#### Work request:
I need the number of lines in the data that include "columns"; reply with that number alone.

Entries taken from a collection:

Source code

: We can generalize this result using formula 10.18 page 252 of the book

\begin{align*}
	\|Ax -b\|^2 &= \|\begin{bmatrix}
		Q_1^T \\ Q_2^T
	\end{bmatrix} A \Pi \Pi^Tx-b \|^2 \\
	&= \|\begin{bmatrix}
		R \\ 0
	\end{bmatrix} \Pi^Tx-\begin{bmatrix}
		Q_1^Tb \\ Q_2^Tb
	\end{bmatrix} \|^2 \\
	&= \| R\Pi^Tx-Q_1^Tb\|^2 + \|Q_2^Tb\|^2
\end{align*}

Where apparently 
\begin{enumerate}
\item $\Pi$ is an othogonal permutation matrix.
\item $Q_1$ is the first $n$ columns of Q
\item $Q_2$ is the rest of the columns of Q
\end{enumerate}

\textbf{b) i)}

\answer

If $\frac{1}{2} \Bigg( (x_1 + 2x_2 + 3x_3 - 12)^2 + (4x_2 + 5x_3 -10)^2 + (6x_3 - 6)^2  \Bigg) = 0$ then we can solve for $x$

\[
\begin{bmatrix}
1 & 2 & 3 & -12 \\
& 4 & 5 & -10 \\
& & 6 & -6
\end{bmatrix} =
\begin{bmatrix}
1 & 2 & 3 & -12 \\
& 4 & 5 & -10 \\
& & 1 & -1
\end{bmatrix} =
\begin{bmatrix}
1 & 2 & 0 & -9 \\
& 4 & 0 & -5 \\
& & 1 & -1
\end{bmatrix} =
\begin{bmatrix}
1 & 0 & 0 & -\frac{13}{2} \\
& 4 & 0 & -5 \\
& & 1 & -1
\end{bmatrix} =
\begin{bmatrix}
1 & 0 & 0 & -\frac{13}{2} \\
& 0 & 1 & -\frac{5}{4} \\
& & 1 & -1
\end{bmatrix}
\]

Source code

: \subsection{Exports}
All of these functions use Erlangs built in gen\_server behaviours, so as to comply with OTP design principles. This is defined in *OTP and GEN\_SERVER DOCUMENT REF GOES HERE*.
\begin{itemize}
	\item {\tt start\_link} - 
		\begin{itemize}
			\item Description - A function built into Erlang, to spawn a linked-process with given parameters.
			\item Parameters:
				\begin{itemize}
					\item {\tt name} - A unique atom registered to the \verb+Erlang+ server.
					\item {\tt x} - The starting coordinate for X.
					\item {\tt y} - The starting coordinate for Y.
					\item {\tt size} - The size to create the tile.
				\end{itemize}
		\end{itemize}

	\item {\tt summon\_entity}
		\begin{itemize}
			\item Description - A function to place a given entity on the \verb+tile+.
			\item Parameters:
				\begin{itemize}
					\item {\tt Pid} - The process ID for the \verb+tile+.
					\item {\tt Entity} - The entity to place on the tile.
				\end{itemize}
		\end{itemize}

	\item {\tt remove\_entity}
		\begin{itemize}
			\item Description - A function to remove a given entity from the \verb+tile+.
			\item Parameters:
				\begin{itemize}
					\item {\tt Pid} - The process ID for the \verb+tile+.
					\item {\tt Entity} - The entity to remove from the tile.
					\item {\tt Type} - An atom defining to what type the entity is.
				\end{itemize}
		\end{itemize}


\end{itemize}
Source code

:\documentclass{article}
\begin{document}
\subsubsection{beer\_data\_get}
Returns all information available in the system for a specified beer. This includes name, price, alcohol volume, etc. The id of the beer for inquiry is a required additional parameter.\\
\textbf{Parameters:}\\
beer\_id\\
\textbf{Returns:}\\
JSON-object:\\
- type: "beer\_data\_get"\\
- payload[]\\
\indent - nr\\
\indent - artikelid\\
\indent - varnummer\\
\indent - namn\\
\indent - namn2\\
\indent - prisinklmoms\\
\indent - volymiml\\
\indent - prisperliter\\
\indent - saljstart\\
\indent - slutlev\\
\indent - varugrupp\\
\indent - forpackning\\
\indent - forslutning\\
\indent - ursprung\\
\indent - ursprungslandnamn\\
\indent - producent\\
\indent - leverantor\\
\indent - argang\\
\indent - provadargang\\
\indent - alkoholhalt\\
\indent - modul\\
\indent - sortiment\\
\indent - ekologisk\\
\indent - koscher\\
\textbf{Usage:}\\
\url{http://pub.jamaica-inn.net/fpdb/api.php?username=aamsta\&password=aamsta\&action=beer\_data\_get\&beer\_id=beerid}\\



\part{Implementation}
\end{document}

#### Response area:
2